Ellen White’s strike was initially ruled out for offside but the decision was overturned in the VAR control room. Cameroon’s players were incensed and delayed the restart of play in order to argue their case with referee Liang Qin.
A Fifa representative was brought to speak to Cameroon before the start of the second half and clarify the decision, but there was further outrage when Ajara Nchout saw a goal ruled out by VAR for a marginal offside.
Djeumfa labelled the officiating a “miscarriage of justice” in his post-match press conference, but refuted claims that his players felt they had been treated unfairly on account of their race.
“No, I just said it was a miscarriage of justice,” Djeumfa reiterated. “I won’t go any further than that. Why should I say anything else? This is football, it’s a game. It’s a sport. Occasionally the referee makes mistakes, but the referee made a lot of mistakes tonight.”
Djeumfa also denied that his team stopped playing or refused to carry on, despite their reluctance to restart play after White’s goal and the long protests which followed Nchout’s disallowed strike.
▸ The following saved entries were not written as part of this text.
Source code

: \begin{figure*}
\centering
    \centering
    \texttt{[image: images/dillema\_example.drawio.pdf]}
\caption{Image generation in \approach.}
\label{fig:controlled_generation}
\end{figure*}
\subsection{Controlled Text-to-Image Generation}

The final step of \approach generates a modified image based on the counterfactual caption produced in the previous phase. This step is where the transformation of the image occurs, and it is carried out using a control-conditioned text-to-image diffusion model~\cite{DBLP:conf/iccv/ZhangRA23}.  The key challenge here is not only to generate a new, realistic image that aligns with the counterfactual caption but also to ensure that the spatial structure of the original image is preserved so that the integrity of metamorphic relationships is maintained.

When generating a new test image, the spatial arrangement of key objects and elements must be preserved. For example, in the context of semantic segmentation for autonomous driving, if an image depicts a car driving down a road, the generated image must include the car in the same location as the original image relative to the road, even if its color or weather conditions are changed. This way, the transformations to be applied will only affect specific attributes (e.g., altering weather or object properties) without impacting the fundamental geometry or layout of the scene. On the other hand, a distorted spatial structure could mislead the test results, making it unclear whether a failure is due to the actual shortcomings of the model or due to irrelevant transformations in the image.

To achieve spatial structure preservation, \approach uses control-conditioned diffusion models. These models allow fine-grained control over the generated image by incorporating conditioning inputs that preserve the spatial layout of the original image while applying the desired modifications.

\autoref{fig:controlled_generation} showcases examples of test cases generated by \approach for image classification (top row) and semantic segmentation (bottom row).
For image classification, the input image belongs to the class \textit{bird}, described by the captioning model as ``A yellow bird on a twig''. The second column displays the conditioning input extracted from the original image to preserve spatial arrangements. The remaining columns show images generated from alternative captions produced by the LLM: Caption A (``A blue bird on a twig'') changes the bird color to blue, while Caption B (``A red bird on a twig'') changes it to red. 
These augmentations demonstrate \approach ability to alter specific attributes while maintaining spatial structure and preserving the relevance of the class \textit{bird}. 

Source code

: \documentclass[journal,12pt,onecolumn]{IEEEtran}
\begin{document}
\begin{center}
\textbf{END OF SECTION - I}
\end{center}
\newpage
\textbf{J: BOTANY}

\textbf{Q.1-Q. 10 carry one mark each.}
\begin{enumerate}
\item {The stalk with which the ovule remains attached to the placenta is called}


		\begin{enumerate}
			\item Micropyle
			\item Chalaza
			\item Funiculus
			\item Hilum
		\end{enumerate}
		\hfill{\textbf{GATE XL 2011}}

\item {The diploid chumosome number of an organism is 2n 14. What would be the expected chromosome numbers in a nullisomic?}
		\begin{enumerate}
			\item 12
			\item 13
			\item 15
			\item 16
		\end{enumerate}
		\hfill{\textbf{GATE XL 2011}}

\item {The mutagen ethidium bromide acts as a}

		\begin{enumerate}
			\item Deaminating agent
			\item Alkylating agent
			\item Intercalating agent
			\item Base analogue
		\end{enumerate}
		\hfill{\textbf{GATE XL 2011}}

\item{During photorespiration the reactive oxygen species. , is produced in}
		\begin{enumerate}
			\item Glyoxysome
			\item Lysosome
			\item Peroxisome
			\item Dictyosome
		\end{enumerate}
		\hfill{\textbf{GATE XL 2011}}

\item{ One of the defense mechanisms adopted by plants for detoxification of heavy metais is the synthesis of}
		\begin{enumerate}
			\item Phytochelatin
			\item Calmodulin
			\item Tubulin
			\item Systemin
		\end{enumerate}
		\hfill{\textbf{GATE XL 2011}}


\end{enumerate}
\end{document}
“I think that is wrong. Excuse me, I think that is your feeling,” he said, when asked whether his players had acted petulantly.
“The players never stopped and refused to play. I think my players were examples and occasionally, when you are in this state of shock, you can lose your cool.
“I don’t think the players ever really refused and I think they showed professionalism and I take my hats off to them for that.”
Djeumfa added: “We might have had a moment to walk off. Thanks to God I was able to remain calm. I was able to keep my cool. There was a lot of passion out there. I have to thank God for keeping calm.”